Kudzai Kusena, coordinator of the National Gene Bank of Zimbabwe and PhD student through the Bio-economy Research Chair presented on how he feels seed banks need to adapt beyond keeping “sleeping seed” frozen in time. Many of the participants are involved in seed banking initiatives throughout Africa and compared their experiences and ideas around best practice. The importance, merits and challenges of various seed bank models/or scales (such as household seed banks, community seed banks and national seed banks) was discussed. In the potato park in Peru community members manage a central seed bank, similarly in Ethiopia centralized seed banks house seed for groups of farmers. However in Zimbabwe the importance of household seed banks is being explored. Participants explored through this how a resilient farmer led seed system could be bolstered and supported. One participant from Malawi who is involved in helping farmers develop their own seed and look for ways to certify it locally and make it available for sale spoke of the challenges they face with certification standards not being suited to local varieties. It was clear that if small-scale seed systems supporting diverse seeds are to be protected and strengthened there will need to be a diverse set of support systems established. Seed diversity necessitates legal and technological diversity and all other elements that support systems of agri/culture. For so long, commercial agriculture has been supported by laws, policies, research and development and other inputs that have been geared at maximizing profits and boosting yields. If diversity is to be respected as a key tenet of resilience, such arrangements need to be sensitive to this.

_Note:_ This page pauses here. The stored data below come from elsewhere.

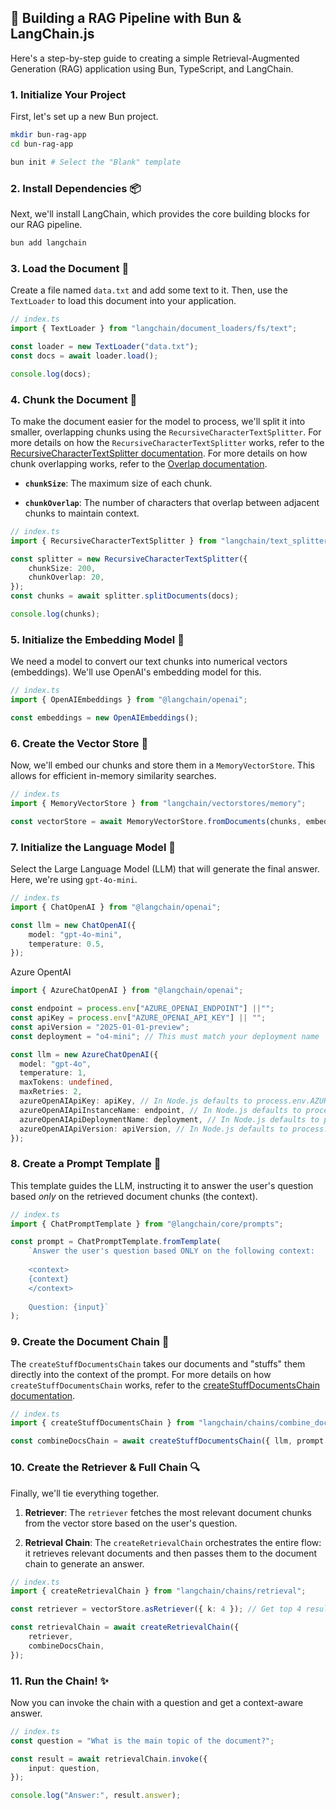 ## 🚀 Building a RAG Pipeline with Bun & LangChain.js

Here's a step-by-step guide to creating a simple Retrieval-Augmented Generation (RAG) application using Bun, TypeScript, and LangChain.

### 1. Initialize Your Project

First, let's set up a new Bun project.

```sh
mkdir bun-rag-app
cd bun-rag-app

bun init # Select the "Blank" template
```

### 2. Install Dependencies 📦

Next, we'll install LangChain, which provides the core building blocks for our RAG pipeline.

```sh
bun add langchain
```

### 3. Load the Document 📄

Create a file named `data.txt` and add some text to it. Then, use the `TextLoader` to load this document into your application.

```ts
// index.ts
import { TextLoader } from "langchain/document_loaders/fs/text";

const loader = new TextLoader("data.txt");
const docs = await loader.load();

console.log(docs);
```

### 4. Chunk the Document 🔪

To make the document easier for the model to process, we'll split it into smaller, overlapping chunks using the `RecursiveCharacterTextSplitter`.
For more details on how the `RecursiveCharacterTextSplitter` works, refer to the [RecursiveCharacterTextSplitter documentation](./RecursiveCharacterTextSplitter.md).
For more details on how chunk overlapping works, refer to the [Overlap documentation](./Overlap.md).


- **`chunkSize`**: The maximum size of each chunk.
    
- **`chunkOverlap`**: The number of characters that overlap between adjacent chunks to maintain context.
    

```ts
// index.ts
import { RecursiveCharacterTextSplitter } from "langchain/text_splitter";

const splitter = new RecursiveCharacterTextSplitter({
	chunkSize: 200,
	chunkOverlap: 20,
});
const chunks = await splitter.splitDocuments(docs);

console.log(chunks);
```

### 5. Initialize the Embedding Model 🧠

We need a model to convert our text chunks into numerical vectors (embeddings). We'll use OpenAI's embedding model for this.

```ts
// index.ts
import { OpenAIEmbeddings } from "@langchain/openai";

const embeddings = new OpenAIEmbeddings();
```

### 6. Create the Vector Store 💾

Now, we'll embed our chunks and store them in a `MemoryVectorStore`. This allows for efficient in-memory similarity searches.

```ts
// index.ts
import { MemoryVectorStore } from "langchain/vectorstores/memory";

const vectorStore = await MemoryVectorStore.fromDocuments(chunks, embeddings);
```

### 7. Initialize the Language Model 🤖

Select the Large Language Model (LLM) that will generate the final answer. Here, we're using `gpt-4o-mini`.

```ts
// index.ts
import { ChatOpenAI } from "@langchain/openai";

const llm = new ChatOpenAI({
	model: "gpt-4o-mini",
	temperature: 0.5,
});
```
Azure OpentAI
```ts
import { AzureChatOpenAI } from "@langchain/openai";

const endpoint = process.env["AZURE_OPENAI_ENDPOINT"] ||"";
const apiKey = process.env["AZURE_OPENAI_API_KEY"] || "";
const apiVersion = "2025-01-01-preview";
const deployment = "o4-mini"; // This must match your deployment name

const llm = new AzureChatOpenAI({
  model: "gpt-4o",
  temperature: 1,
  maxTokens: undefined,
  maxRetries: 2,
  azureOpenAIApiKey: apiKey, // In Node.js defaults to process.env.AZURE_OPENAI_API_KEY
  azureOpenAIApiInstanceName: endpoint, // In Node.js defaults to process.env.AZURE_OPENAI_API_INSTANCE_NAME
  azureOpenAIApiDeploymentName: deployment, // In Node.js defaults to process.env.AZURE_OPENAI_API_DEPLOYMENT_NAME
  azureOpenAIApiVersion: apiVersion, // In Node.js defaults to process.env.AZURE_OPENAI_API_VERSION
});
```

### 8. Create a Prompt Template 📝

This template guides the LLM, instructing it to answer the user's question based _only_ on the retrieved document chunks (the context).

```ts
// index.ts
import { ChatPromptTemplate } from "@langchain/core/prompts";

const prompt = ChatPromptTemplate.fromTemplate(
	`Answer the user's question based ONLY on the following context:
	
	<context>
	{context}
	</context>
	
	Question: {input}`
);
```

### 9. Create the Document Chain 🔗

The `createStuffDocumentsChain` takes our documents and "stuffs" them directly into the context of the prompt.
For more details on how `createStuffDocumentsChain` works, refer to the [createStuffDocumentsChain documentation](createStuffDocumentsChain.md).

```ts
// index.ts
import { createStuffDocumentsChain } from "langchain/chains/combine_documents";

const combineDocsChain = await createStuffDocumentsChain({ llm, prompt });
```

### 10. Create the Retriever & Full Chain 🔍

Finally, we'll tie everything together.

1. **Retriever**: The `retriever` fetches the most relevant document chunks from the vector store based on the user's question.
    
2. **Retrieval Chain**: The `createRetrievalChain` orchestrates the entire flow: it retrieves relevant documents and then passes them to the document chain to generate an answer.
    

```ts
// index.ts
import { createRetrievalChain } from "langchain/chains/retrieval";

const retriever = vectorStore.asRetriever({ k: 4 }); // Get top 4 results

const retrievalChain = await createRetrievalChain({
	retriever,
	combineDocsChain,
});
```

### 11. Run the Chain! ✨

Now you can invoke the chain with a question and get a context-aware answer.

```ts
// index.ts
const question = "What is the main topic of the document?";

const result = await retrievalChain.invoke({
	input: question,
});

console.log("Answer:", result.answer);
```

The three days of the seminar were a wonderful experience and opportunity to think about the social-ecological relationships surrounding seed, as well as to reflect on the importance of bringing together different bodies of knowledge, whether it be science and traditional/indigenous knowledges, knowledges from different geographical locations, or different disciplines. The conference was recorded visually by Sonja Niederhumer who practices a technique called graphic harvesting where she makes drawings of the discussions. It was wonderful to see how she captured so beautifully the discussion in the room using images and few words. It was a reaffirming and inspiring few days from which to reflect on work I am about to start in the field. I am excited about seeing where the collection of visual and narrative information will lead me in trying to understand better the changing social-ecological relationships around seed.